_REQUIRED WORK_
Retype the complete listing exactly as it appears.

##### EXERCISE MATERIAL #####

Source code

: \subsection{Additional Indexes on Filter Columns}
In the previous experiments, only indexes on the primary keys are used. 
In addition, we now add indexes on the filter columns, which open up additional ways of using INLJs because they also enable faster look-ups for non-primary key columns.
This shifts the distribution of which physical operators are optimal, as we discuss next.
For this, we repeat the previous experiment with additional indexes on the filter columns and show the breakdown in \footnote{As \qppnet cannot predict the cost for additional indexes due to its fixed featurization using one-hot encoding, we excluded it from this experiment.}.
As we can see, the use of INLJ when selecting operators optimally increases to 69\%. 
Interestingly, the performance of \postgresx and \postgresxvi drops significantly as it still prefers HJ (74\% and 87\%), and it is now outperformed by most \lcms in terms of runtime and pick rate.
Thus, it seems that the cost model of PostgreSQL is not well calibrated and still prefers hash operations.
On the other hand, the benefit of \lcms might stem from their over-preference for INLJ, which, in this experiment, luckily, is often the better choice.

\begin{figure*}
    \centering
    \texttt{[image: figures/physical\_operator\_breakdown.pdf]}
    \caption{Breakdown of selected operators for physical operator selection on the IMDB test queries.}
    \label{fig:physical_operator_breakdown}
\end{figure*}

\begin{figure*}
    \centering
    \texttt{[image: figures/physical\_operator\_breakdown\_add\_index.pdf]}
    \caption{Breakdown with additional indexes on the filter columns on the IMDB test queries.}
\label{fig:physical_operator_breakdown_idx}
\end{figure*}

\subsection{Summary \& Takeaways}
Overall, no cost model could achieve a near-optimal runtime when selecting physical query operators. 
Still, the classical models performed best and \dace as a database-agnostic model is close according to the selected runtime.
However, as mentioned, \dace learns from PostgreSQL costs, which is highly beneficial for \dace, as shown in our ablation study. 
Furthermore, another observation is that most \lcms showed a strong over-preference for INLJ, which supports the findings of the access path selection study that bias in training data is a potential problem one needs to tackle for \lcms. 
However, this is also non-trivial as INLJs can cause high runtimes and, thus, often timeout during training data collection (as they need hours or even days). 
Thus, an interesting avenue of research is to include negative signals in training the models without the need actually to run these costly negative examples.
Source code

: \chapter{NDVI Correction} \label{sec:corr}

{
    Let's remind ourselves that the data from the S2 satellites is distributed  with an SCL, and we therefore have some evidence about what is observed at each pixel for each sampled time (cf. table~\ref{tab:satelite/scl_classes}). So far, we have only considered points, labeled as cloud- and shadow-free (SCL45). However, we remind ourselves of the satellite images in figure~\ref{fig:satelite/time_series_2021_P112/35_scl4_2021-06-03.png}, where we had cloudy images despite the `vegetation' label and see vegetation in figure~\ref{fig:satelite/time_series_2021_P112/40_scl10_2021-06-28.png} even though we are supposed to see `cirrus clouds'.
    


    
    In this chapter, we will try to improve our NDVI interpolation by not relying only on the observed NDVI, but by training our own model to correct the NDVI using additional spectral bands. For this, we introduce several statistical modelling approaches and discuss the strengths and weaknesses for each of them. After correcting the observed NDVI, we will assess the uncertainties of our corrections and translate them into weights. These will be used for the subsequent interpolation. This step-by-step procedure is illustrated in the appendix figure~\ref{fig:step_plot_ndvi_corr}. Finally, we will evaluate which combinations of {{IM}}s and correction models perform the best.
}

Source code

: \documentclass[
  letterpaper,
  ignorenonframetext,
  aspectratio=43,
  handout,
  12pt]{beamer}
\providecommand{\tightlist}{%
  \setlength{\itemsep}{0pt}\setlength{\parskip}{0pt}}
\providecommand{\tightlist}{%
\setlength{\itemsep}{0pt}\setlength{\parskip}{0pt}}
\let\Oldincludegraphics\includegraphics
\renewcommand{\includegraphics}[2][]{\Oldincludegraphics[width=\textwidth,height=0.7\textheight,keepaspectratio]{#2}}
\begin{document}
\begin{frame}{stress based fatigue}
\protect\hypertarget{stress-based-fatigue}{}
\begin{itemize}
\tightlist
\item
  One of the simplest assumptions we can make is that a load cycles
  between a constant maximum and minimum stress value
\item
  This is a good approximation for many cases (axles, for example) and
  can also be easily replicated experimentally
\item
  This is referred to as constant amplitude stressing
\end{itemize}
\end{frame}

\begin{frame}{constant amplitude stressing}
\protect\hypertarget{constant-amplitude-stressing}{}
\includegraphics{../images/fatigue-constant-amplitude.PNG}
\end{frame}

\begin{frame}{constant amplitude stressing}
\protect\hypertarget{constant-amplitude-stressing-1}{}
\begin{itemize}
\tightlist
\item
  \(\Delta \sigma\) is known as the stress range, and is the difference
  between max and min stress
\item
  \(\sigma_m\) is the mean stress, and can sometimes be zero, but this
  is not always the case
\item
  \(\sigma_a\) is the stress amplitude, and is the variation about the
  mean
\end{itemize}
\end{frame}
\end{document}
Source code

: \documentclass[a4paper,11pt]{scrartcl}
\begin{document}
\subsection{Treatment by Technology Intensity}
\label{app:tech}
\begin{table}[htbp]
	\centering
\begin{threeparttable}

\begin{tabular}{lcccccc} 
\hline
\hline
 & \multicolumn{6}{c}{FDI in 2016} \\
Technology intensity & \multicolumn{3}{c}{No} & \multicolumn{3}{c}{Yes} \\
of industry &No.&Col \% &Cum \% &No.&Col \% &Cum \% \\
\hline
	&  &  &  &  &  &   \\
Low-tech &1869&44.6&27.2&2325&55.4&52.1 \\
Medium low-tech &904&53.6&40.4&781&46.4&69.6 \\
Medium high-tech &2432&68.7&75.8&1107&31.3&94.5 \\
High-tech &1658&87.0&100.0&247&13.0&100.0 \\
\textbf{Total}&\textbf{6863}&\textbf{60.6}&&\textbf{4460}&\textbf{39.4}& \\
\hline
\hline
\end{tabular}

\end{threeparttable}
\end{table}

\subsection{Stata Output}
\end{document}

#####

_TASK ANSWER_
Source code

: \subsection{Additional Indexes on Filter Columns}
In the previous experiments, only indexes on the primary keys are used. 
In addition, we now add indexes on the filter columns, which open up additional ways of using INLJs because they also enable faster look-ups for non-primary key columns.
This shifts the distribution of which physical operators are optimal, as we discuss next.
For this, we repeat the previous experiment with additional indexes on the filter columns and show the breakdown in \footnote{As \qppnet cannot predict the cost for additional indexes due to its fixed featurization using one-hot encoding, we excluded it from this experiment.}.
As we can see, the use of INLJ when selecting operators optimally increases to 69\%. 
Interestingly, the performance of \postgresx and \postgresxvi drops significantly as it still prefers HJ (74\% and 87\%), and it is now outperformed by most \lcms in terms of runtime and pick rate.
Thus, it seems that the cost model of PostgreSQL is not well calibrated and still prefers hash operations.
On the other hand, the benefit of \lcms might stem from their over-preference for INLJ, which, in this experiment, luckily, is often the better choice.

\begin{figure*}
    \centering
    \texttt{[image: figures/physical\_operator\_breakdown.pdf]}
    \caption{Breakdown of selected operators for physical operator selection on the IMDB test queries.}
    \label{fig:physical_operator_breakdown}
\end{figure*}

\begin{figure*}
    \centering
    \texttt{[image: figures/physical\_operator\_breakdown\_add\_index.pdf]}
    \caption{Breakdown with additional indexes on the filter columns on the IMDB test queries.}
\label{fig:physical_operator_breakdown_idx}
\end{figure*}

\subsection{Summary \& Takeaways}
Overall, no cost model could achieve a near-optimal runtime when selecting physical query operators. 
Still, the classical models performed best and \dace as a database-agnostic model is close according to the selected runtime.
However, as mentioned, \dace learns from PostgreSQL costs, which is highly beneficial for \dace, as shown in our ablation study. 
Furthermore, another observation is that most \lcms showed a strong over-preference for INLJ, which supports the findings of the access path selection study that bias in training data is a potential problem one needs to tackle for \lcms. 
However, this is also non-trivial as INLJs can cause high runtimes and, thus, often timeout during training data collection (as they need hours or even days). 
Thus, an interesting avenue of research is to include negative signals in training the models without the need actually to run these costly negative examples.
Source code

: \chapter{NDVI Correction} \label{sec:corr}

{
    Let's remind ourselves that the data from the S2 satellites is distributed  with an SCL, and we therefore have some evidence about what is observed at each pixel for each sampled time (cf. table~\ref{tab:satelite/scl_classes}). So far, we have only considered points, labeled as cloud- and shadow-free (SCL45). However, we remind ourselves of the satellite images in figure~\ref{fig:satelite/time_series_2021_P112/35_scl4_2021-06-03.png}, where we had cloudy images despite the `vegetation' label and see vegetation in figure~\ref{fig:satelite/time_series_2021_P112/40_scl10_2021-06-28.png} even though we are supposed to see `cirrus clouds'.
    


    
    In this chapter, we will try to improve our NDVI interpolation by not relying only on the observed NDVI, but by training our own model to correct the NDVI using additional spectral bands. For this, we introduce several statistical modelling approaches and discuss the strengths and weaknesses for each of them. After correcting the observed NDVI, we will assess the uncertainties of our corrections and translate them into weights. These will be used for the subsequent interpolation. This step-by-step procedure is illustrated in the appendix figure~\ref{fig:step_plot_ndvi_corr}. Finally, we will evaluate which combinations of {{IM}}s and correction models perform the best.
}

Source code

: \documentclass[
  letterpaper,
  ignorenonframetext,
  aspectratio=43,
  handout,
  12pt]{beamer}
\providecommand{\tightlist}{%
  \setlength{\itemsep}{0pt}\setlength{\parskip}{0pt}}
\providecommand{\tightlist}{%
\setlength{\itemsep}{0pt}\setlength{\parskip}{0pt}}
\let\Oldincludegraphics\includegraphics
\renewcommand{\includegraphics}[2][]{\Oldincludegraphics[width=\textwidth,height=0.7\textheight,keepaspectratio]{#2}}
\begin{document}
\begin{frame}{stress based fatigue}
\protect\hypertarget{stress-based-fatigue}{}
\begin{itemize}
\tightlist
\item
  One of the simplest assumptions we can make is that a load cycles
  between a constant maximum and minimum stress value
\item
  This is a good approximation for many cases (axles, for example) and
  can also be easily replicated experimentally
\item
  This is referred to as constant amplitude stressing
\end{itemize}
\end{frame}

\begin{frame}{constant amplitude stressing}
\protect\hypertarget{constant-amplitude-stressing}{}
\includegraphics{../images/fatigue-constant-amplitude.PNG}
\end{frame}

\begin{frame}{constant amplitude stressing}
\protect\hypertarget{constant-amplitude-stressing-1}{}
\begin{itemize}
\tightlist
\item
  \(\Delta \sigma\) is known as the stress range, and is the difference
  between max and min stress
\item
  \(\sigma_m\) is the mean stress, and can sometimes be zero, but this
  is not always the case
\item
  \(\sigma_a\) is the stress amplitude, and is the variation about the
  mean
\end{itemize}
\end{frame}
\end{document}
Source code

: \documentclass[a4paper,11pt]{scrartcl}
\begin{document}
\subsection{Treatment by Technology Intensity}
\label{app:tech}
\begin{table}[htbp]
	\centering
\begin{threeparttable}

\begin{tabular}{lcccccc} 
\hline
\hline
 & \multicolumn{6}{c}{FDI in 2016} \\
Technology intensity & \multicolumn{3}{c}{No} & \multicolumn{3}{c}{Yes} \\
of industry &No.&Col \% &Cum \% &No.&Col \% &Cum \% \\
\hline
	&  &  &  &  &  &   \\
Low-tech &1869&44.6&27.2&2325&55.4&52.1 \\
Medium low-tech &904&53.6&40.4&781&46.4&69.6 \\
Medium high-tech &2432&68.7&75.8&1107&31.3&94.5 \\
High-tech &1658&87.0&100.0&247&13.0&100.0 \\
\textbf{Total}&\textbf{6863}&\textbf{60.6}&&\textbf{4460}&\textbf{39.4}& \\
\hline
\hline
\end{tabular}

\end{threeparttable}
\end{table}

\subsection{Stata Output}
\end{document}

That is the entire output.